If rifles count, I'd argue that the most successful recent rifle cartridge is the .300 AAC Blackout / .300 Whisper. Another contender is the 6.8 Remington SPC.
That is ironically backwards. The .300 Blackout is just the .300 Whisper of the 1980's, and that was based on the .30/5.56 wildcat that early 3Gun shooters were attempting to introduce as a dodge around rules allowing only .30. The intent was to exclude the M16 as it was in very low regard. Once accepted, tho, it came to dominate the sport for very good reasons.
But the .30/5.56 - .300 Whisper languished for nearly 30 years. In the meantime the 6.8 and 6.5 were separately created, the first by Special Forces and the AMU, the second as a long range precision shooting wildcat adopted by Alexander Arms and re-engineered. If anything, the first is just a .30 Remington necked down to .270, the second the 7.62x39 necked down to .264.
AAC picked up the .300 Whisper ten years after both had been introduced and established on the market. They are both much more successful as barrels, bolts, and ammo are widely available, and both are highly popular with hunters and shooters who go after live game.
The .300 BO isn't considered a good long distance round, with similar ballistics to the .30-30 or 7.62x39 because it begins losing a lot of velocity and dropping. Not too many talk about it for hunting use, what does come up is building pistols with wrist braces for PDW use or suppressed at close range, it's actual intended purpose by AAC. And that means adding an $800 surcharge for the suppressor.

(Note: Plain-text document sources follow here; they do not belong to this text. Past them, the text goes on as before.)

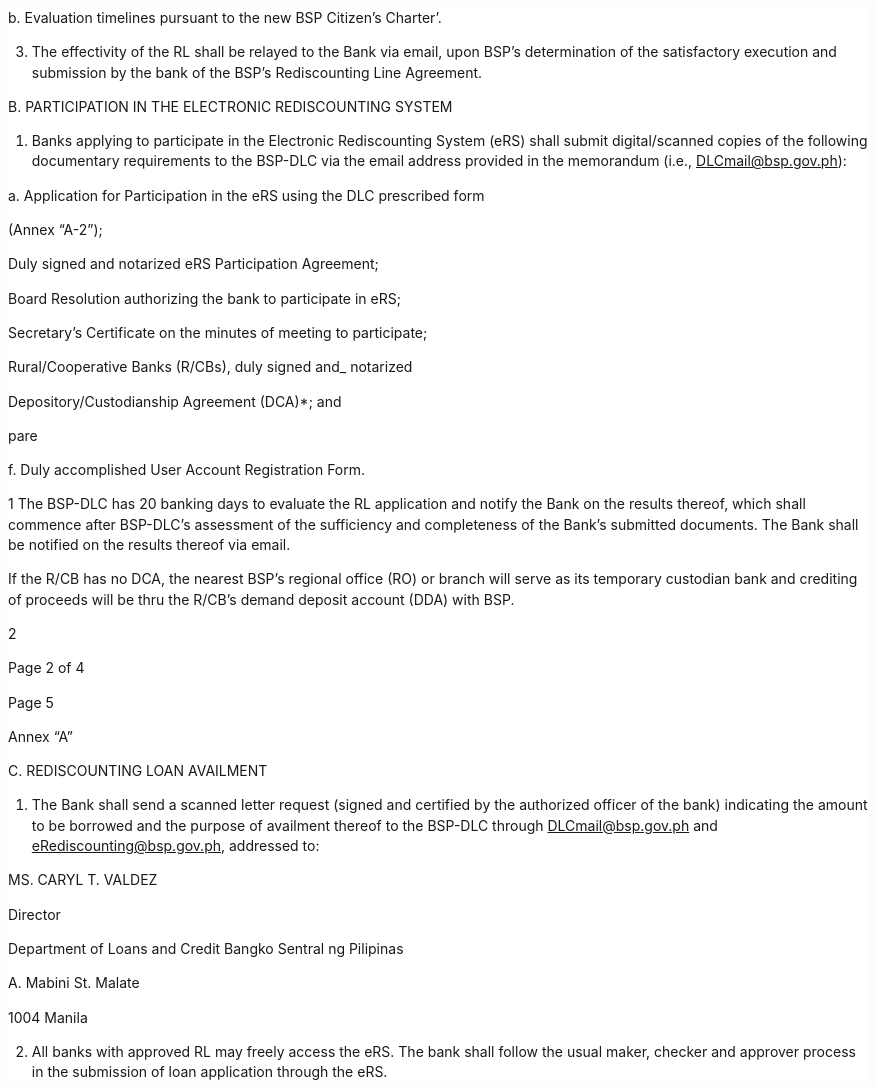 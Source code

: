 b. Evaluation timelines pursuant to the new BSP Citizen’s Charter’.

3. The effectivity of the RL shall be relayed to the Bank via email, upon BSP’s determination of the satisfactory execution and submission by the bank of the BSP’s Rediscounting Line Agreement.

B. PARTICIPATION IN THE ELECTRONIC REDISCOUNTING SYSTEM

1. Banks applying to participate in the Electronic Rediscounting System (eRS) shall submit digital/scanned copies of the following documentary requirements to the BSP-DLC via the email address provided in the memorandum (i.e., DLCmail@bsp.gov.ph):

a. Application for Participation in the eRS using the DLC prescribed form

(Annex “A-2”);

Duly signed and notarized eRS Participation Agreement;

Board Resolution authorizing the bank to participate in eRS;

Secretary’s Certificate on the minutes of meeting to participate;

Rural/Cooperative Banks (R/CBs), duly signed and_ notarized

Depository/Custodianship Agreement (DCA)*; and

pare

f. Duly accomplished User Account Registration Form.

1 The BSP-DLC has 20 banking days to evaluate the RL application and notify the Bank on the results thereof, which shall commence after BSP-DLC’s assessment of the sufficiency and completeness of the Bank’s submitted documents. The Bank shall be notified on the results thereof via email.

If the R/CB has no DCA, the nearest BSP’s regional office (RO) or branch will serve as its temporary custodian bank and crediting of proceeds will be thru the R/CB’s demand deposit account (DDA) with BSP.

2

Page 2 of 4

Page 5

Annex “A”

C. REDISCOUNTING LOAN AVAILMENT

1. The Bank shall send a scanned letter request (signed and certified by the authorized officer of the bank) indicating the amount to be borrowed and the purpose of availment thereof to the BSP-DLC through DLCmail@bsp.gov.ph and eRediscounting@bsp.gov.ph, addressed to:

MS. CARYL T. VALDEZ

Director

Department of Loans and Credit Bangko Sentral ng Pilipinas

A. Mabini St. Malate

1004 Manila

2. All banks with approved RL may freely access the eRS. The bank shall follow the usual maker, checker and approver process in the submission of loan application through the eRS.
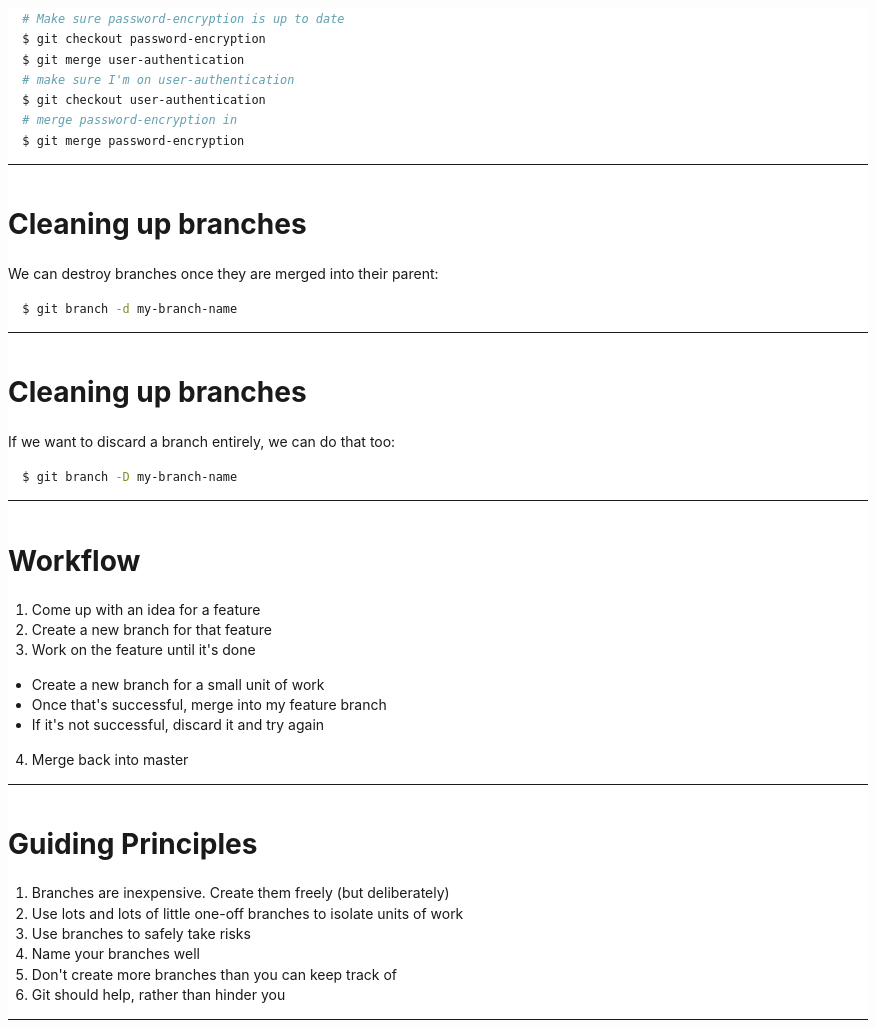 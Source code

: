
 ```bash
  # Make sure password-encryption is up to date
  $ git checkout password-encryption
  $ git merge user-authentication
  # make sure I'm on user-authentication
  $ git checkout user-authentication
  # merge password-encryption in
  $ git merge password-encryption
```

---

# Cleaning up branches

We can destroy branches once they are merged into their parent:

```bash
  $ git branch -d my-branch-name
```

---

# Cleaning up branches

If we want to discard a branch entirely, we can do that too:

```bash
  $ git branch -D my-branch-name
```

---

# Workflow

1. Come up with an idea for a feature
2. Create a new branch for that feature
3. Work on the feature until it's done
  + Create a new branch for a small unit of work
  + Once that's successful, merge into my feature branch
  + If it's not successful, discard it and try again
4. Merge back into master

---

# Guiding Principles

1. Branches are inexpensive. Create them freely (but deliberately)
2. Use lots and lots of little one-off branches to isolate units of work
3. Use branches to safely take risks
4. Name your branches well
5. Don't create more branches than you can keep track of
6. Git should help, rather than hinder you

---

While it may be inexpensive to assemble and lots of threads talk about building one, there is very little traffic yet about using them in the field. It's a range toy, not much considered for actual hunting and defense when the other two cartridges have been selling purpose built rifles for a decade already.
The .300BO also has to compete against it's origins - and there are those who hunt with 5.56 out to 400m, whereas the .300BO is limited to 250. While it may be a topic of hot interest at the moment, overall, the history as a wildcat is old, extensive, and marked with a lot of disinterest by the general public and those who would have used it in the AR if it was any good. The 5.56 in cheap military surplus does their job better.
There is the largest obstacle with bringing out a new cartridge these days, the middle ground is pretty full of existing and well rounded ones that pretty much fit all the normal working niches. What we see in the lists above are at the extremes, or for unusual purposes, either magnums or sub -.22's, suppressed or limited range. A newer cartridge has to actually do something better - like have 50% more power than the traditional round in the same gun, or double the effective range.
Being a cheap wildcat doesn't make it a great cartridge, which is why so many fall by the wayside and stop being produced.